__Task objective__
From the line with "- Création de parcours" through the line with "# mkinitcpio -p linux-ice", repeat the entries verbatim, both end lines included, and add nothing.
═════ Supplied entries ═════
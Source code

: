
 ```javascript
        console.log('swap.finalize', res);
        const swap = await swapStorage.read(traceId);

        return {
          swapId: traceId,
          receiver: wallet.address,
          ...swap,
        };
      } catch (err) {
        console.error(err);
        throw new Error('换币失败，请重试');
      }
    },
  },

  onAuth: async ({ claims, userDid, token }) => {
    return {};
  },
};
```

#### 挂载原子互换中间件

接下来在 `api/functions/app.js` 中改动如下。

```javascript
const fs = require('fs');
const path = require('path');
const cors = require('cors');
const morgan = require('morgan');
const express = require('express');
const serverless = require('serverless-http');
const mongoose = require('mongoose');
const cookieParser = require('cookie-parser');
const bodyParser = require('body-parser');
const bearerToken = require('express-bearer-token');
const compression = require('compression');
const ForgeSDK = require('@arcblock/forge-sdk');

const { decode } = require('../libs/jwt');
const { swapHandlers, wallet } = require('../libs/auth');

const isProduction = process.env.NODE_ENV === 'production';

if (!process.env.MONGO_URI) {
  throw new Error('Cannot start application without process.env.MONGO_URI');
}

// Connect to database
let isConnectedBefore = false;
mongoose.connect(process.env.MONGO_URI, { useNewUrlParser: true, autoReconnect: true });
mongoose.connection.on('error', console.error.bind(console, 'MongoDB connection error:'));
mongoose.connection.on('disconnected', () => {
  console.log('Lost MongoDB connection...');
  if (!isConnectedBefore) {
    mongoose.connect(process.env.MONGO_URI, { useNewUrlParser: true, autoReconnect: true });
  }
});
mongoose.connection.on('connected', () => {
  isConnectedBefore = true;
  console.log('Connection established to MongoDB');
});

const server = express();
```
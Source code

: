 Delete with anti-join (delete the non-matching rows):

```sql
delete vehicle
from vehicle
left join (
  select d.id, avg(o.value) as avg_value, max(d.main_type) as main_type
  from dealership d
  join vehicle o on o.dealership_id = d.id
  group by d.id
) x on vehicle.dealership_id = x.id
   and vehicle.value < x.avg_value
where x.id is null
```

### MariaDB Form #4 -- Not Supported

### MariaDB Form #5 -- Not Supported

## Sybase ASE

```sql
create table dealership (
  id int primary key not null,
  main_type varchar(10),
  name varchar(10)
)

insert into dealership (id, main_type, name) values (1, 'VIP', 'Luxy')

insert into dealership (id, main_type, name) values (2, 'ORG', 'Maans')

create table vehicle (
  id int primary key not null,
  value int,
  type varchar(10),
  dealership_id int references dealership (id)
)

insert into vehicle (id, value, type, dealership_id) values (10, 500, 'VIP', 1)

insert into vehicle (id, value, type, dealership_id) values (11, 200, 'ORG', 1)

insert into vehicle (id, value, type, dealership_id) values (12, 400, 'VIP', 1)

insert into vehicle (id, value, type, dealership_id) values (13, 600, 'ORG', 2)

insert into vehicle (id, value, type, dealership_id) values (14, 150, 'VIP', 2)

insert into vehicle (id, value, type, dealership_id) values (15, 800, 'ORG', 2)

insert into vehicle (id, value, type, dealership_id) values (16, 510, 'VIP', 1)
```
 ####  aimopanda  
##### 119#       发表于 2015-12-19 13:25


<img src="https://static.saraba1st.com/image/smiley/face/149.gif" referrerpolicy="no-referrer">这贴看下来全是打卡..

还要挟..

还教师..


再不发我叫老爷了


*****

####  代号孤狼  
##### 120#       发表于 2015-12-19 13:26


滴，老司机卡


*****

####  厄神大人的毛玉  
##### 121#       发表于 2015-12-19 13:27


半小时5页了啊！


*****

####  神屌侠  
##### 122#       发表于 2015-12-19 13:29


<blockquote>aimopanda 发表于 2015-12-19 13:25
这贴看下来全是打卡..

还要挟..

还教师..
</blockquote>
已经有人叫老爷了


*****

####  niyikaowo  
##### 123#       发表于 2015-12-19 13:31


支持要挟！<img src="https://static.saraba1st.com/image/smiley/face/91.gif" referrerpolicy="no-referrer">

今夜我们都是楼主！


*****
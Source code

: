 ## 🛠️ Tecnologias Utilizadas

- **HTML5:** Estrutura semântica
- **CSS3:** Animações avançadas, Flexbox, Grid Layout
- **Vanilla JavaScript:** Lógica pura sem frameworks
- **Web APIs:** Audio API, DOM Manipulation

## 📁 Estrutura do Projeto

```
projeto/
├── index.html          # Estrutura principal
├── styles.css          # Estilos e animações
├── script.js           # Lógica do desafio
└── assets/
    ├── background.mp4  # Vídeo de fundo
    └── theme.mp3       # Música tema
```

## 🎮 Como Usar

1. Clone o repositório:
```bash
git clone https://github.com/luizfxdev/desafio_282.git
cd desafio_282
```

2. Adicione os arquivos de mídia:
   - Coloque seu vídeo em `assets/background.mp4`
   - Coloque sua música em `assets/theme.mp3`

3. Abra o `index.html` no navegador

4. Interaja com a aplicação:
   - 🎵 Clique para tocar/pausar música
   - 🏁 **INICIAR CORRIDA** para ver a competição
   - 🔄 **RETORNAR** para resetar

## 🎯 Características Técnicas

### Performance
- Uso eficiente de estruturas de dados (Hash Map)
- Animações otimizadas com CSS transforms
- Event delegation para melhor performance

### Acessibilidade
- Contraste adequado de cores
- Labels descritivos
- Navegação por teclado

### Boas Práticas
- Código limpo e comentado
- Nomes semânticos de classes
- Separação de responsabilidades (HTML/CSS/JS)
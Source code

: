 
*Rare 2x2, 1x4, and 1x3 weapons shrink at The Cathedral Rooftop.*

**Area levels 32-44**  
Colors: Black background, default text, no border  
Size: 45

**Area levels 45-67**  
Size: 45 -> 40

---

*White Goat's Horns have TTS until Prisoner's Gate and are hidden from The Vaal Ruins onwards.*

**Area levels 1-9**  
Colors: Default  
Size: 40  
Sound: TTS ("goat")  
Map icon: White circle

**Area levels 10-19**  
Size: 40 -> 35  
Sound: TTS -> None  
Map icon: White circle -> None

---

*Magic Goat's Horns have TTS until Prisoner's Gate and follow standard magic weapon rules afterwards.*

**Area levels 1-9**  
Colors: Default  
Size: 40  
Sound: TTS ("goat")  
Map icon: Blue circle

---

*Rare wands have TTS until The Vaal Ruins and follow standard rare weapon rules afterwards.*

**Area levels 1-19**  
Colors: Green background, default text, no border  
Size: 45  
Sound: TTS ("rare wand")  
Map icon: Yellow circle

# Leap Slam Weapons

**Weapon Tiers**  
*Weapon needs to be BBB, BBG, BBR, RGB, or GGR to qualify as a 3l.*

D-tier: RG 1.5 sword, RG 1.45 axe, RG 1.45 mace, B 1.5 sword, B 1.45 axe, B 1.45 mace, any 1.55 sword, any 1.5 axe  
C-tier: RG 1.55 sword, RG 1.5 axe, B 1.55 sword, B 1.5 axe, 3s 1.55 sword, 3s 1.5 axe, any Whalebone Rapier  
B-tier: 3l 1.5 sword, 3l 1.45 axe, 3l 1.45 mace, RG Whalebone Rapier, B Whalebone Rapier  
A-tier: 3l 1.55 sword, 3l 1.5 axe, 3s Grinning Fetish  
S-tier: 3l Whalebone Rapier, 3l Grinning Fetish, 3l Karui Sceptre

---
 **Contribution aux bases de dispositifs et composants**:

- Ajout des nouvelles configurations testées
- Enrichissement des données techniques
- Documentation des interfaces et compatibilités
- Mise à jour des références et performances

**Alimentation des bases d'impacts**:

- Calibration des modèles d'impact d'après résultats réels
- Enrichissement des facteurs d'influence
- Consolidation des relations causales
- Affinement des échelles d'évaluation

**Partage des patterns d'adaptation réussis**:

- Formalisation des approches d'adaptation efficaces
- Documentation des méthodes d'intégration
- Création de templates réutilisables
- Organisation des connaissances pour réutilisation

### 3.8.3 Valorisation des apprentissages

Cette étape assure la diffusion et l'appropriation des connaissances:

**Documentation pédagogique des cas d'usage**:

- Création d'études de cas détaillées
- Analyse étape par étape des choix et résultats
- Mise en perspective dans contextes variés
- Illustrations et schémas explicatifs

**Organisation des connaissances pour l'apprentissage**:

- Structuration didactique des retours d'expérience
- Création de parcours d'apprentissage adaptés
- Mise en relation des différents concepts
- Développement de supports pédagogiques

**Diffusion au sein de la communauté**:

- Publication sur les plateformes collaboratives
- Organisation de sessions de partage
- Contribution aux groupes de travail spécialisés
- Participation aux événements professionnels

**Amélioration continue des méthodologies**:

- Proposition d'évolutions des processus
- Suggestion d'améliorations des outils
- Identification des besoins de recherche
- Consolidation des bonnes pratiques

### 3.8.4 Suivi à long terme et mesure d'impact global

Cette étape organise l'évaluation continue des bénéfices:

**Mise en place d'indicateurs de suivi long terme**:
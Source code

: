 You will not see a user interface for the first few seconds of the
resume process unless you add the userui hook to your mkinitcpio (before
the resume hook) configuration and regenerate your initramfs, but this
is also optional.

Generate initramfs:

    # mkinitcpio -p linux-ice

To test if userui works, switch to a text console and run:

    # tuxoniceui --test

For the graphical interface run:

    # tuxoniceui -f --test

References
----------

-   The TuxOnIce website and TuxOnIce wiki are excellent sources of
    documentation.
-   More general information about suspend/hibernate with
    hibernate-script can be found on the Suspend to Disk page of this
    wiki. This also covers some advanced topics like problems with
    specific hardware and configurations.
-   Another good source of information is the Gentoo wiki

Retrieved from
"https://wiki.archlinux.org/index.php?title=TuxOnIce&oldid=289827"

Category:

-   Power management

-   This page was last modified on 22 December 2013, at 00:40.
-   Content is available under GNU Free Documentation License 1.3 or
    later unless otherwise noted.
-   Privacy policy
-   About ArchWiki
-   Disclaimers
═════
__Output for this task__
- Création de parcours d'apprentissage adaptés
- Mise en relation des différents concepts
- Développement de supports pédagogiques

**Diffusion au sein de la communauté**:

- Publication sur les plateformes collaboratives
- Organisation de sessions de partage
- Contribution aux groupes de travail spécialisés
- Participation aux événements professionnels

**Amélioration continue des méthodologies**:

- Proposition d'évolutions des processus
- Suggestion d'améliorations des outils
- Identification des besoins de recherche
- Consolidation des bonnes pratiques

### 3.8.4 Suivi à long terme et mesure d'impact global

Cette étape organise l'évaluation continue des bénéfices:

**Mise en place d'indicateurs de suivi long terme**:
Source code

: You will not see a user interface for the first few seconds of the
resume process unless you add the userui hook to your mkinitcpio (before
the resume hook) configuration and regenerate your initramfs, but this
is also optional.

Generate initramfs:

    # mkinitcpio -p linux-ice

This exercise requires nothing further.